Give back exactly the lines from the start of the entries below to the line holding "1. Clone the", that line included, and leave every picture out.

Rendered images with source text
⁂

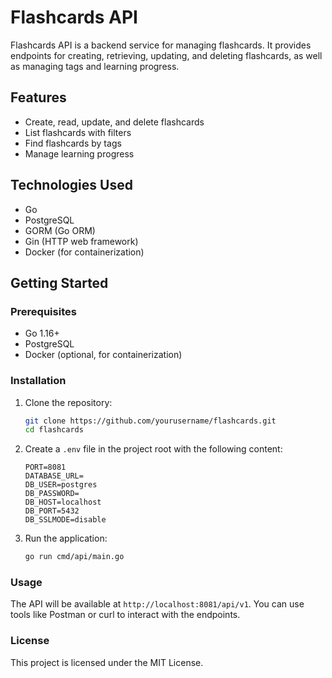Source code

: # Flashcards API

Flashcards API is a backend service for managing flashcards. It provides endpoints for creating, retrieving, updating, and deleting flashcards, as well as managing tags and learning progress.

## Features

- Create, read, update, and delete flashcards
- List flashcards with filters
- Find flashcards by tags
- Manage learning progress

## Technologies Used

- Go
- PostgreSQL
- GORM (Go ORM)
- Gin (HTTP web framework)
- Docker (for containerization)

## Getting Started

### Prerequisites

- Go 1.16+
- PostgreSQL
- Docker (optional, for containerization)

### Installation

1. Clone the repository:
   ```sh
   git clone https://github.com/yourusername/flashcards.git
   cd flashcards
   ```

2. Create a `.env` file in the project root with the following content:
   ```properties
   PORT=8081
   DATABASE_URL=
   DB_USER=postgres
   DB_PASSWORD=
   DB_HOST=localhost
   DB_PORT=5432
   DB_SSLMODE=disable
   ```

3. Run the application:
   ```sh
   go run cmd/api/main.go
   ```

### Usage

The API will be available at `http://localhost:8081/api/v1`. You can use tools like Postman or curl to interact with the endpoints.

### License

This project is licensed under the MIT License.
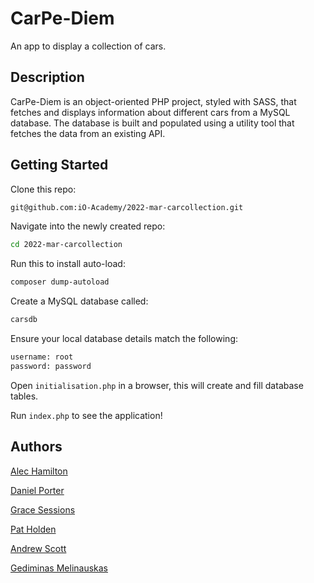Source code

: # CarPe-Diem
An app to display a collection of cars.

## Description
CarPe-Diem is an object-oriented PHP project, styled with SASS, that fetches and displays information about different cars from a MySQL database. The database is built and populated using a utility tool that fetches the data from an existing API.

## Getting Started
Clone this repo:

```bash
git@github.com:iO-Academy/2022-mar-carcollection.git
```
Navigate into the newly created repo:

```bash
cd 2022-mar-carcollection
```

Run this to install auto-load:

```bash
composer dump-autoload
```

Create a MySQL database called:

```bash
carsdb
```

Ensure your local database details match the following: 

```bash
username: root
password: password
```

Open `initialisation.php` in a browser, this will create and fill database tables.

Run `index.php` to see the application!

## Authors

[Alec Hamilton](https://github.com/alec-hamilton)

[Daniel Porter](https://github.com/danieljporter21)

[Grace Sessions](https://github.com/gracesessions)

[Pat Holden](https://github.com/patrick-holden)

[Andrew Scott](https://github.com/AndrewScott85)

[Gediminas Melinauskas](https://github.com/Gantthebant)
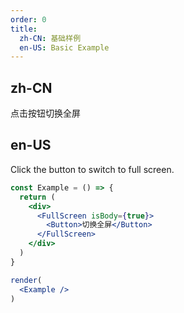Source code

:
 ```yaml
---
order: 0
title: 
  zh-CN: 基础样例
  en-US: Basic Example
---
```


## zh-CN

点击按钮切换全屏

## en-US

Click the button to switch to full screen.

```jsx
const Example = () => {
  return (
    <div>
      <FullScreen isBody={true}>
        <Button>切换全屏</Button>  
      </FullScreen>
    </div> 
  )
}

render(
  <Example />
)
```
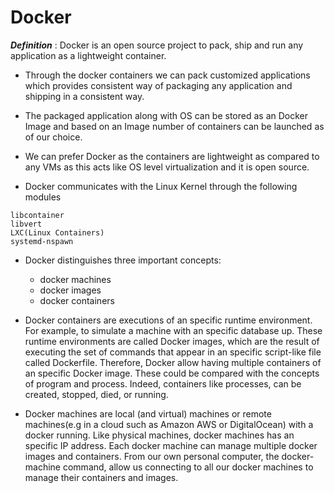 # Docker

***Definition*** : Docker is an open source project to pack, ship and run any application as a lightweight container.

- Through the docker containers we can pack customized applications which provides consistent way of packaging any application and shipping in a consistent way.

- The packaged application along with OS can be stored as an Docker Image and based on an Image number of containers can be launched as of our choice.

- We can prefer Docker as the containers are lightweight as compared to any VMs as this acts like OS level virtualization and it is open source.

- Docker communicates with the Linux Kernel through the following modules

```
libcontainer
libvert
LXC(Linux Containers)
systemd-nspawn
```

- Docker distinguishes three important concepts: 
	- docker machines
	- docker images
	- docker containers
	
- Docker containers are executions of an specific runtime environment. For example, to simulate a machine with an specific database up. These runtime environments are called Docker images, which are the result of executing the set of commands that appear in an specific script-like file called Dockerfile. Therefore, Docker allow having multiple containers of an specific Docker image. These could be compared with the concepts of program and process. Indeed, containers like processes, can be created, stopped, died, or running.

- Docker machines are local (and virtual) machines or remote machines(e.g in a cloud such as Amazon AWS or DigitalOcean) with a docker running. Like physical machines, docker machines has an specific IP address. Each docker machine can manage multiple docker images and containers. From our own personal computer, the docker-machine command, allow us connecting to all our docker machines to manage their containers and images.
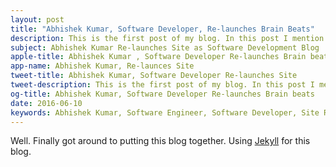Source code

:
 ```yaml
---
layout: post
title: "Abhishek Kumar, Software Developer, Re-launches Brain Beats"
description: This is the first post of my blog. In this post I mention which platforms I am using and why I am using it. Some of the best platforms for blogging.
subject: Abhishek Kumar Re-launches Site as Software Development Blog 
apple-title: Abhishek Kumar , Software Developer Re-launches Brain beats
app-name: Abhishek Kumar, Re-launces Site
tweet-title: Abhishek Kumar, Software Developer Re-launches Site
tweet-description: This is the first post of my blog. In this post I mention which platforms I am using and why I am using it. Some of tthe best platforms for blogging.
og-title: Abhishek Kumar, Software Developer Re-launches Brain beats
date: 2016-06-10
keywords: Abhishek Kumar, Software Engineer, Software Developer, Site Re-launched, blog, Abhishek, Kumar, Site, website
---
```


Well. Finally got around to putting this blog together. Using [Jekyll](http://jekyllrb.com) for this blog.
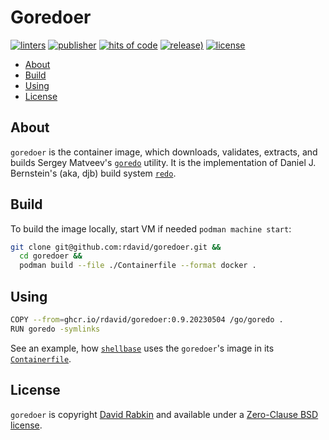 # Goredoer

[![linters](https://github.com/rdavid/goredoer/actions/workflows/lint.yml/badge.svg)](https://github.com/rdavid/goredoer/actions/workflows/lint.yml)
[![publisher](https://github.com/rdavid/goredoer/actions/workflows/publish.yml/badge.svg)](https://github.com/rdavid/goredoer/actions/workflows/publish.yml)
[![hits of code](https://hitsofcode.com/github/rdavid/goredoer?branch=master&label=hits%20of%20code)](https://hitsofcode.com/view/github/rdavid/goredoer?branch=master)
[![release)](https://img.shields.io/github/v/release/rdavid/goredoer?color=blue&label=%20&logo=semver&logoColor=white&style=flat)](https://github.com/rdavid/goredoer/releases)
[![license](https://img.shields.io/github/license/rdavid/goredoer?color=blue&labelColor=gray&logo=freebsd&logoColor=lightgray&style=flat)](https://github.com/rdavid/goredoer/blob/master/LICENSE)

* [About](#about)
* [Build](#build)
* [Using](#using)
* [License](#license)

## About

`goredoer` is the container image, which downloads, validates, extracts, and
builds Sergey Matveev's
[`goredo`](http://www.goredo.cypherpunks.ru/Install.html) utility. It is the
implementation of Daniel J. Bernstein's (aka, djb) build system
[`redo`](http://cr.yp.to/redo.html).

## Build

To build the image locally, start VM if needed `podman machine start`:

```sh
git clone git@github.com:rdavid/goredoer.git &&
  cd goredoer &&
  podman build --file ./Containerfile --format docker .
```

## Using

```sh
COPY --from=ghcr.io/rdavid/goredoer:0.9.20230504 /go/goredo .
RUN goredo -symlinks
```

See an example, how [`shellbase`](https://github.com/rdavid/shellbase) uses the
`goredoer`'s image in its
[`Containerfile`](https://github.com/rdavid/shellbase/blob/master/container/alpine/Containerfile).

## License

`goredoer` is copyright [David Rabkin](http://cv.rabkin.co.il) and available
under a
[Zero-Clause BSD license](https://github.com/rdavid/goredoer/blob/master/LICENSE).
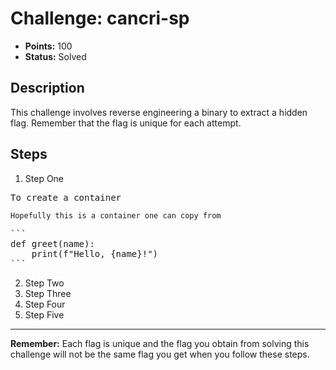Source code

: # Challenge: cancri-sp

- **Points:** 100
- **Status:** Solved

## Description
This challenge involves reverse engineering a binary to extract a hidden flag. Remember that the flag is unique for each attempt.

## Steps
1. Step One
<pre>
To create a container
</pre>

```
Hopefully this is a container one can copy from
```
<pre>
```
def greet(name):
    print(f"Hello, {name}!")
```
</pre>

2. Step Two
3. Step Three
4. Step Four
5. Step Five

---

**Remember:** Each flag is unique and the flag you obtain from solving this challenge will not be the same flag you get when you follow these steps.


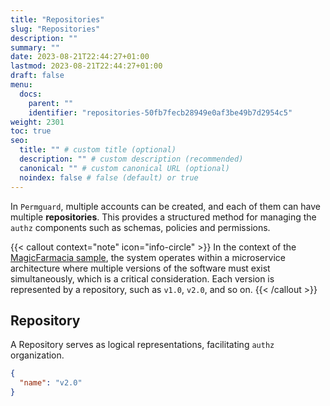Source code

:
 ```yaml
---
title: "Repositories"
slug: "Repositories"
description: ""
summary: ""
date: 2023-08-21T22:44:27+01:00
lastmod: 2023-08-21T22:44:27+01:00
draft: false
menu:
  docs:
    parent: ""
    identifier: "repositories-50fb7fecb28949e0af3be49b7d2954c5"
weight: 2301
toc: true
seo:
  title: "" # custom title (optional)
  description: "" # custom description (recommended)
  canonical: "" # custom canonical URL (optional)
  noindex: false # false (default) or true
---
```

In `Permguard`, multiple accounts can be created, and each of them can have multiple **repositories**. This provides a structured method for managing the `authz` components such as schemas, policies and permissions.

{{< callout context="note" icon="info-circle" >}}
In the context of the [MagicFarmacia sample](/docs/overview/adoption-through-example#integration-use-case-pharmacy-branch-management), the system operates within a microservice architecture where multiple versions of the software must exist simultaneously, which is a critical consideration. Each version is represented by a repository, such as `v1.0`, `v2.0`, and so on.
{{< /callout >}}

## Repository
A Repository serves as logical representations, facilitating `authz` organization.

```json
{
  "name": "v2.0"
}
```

⁂

Exercise solution
Source code

: # Flashcards API

Flashcards API is a backend service for managing flashcards. It provides endpoints for creating, retrieving, updating, and deleting flashcards, as well as managing tags and learning progress.

## Features

- Create, read, update, and delete flashcards
- List flashcards with filters
- Find flashcards by tags
- Manage learning progress

## Technologies Used

- Go
- PostgreSQL
- GORM (Go ORM)
- Gin (HTTP web framework)
- Docker (for containerization)

## Getting Started

### Prerequisites

- Go 1.16+
- PostgreSQL
- Docker (optional, for containerization)

### Installation

1. Clone the repository:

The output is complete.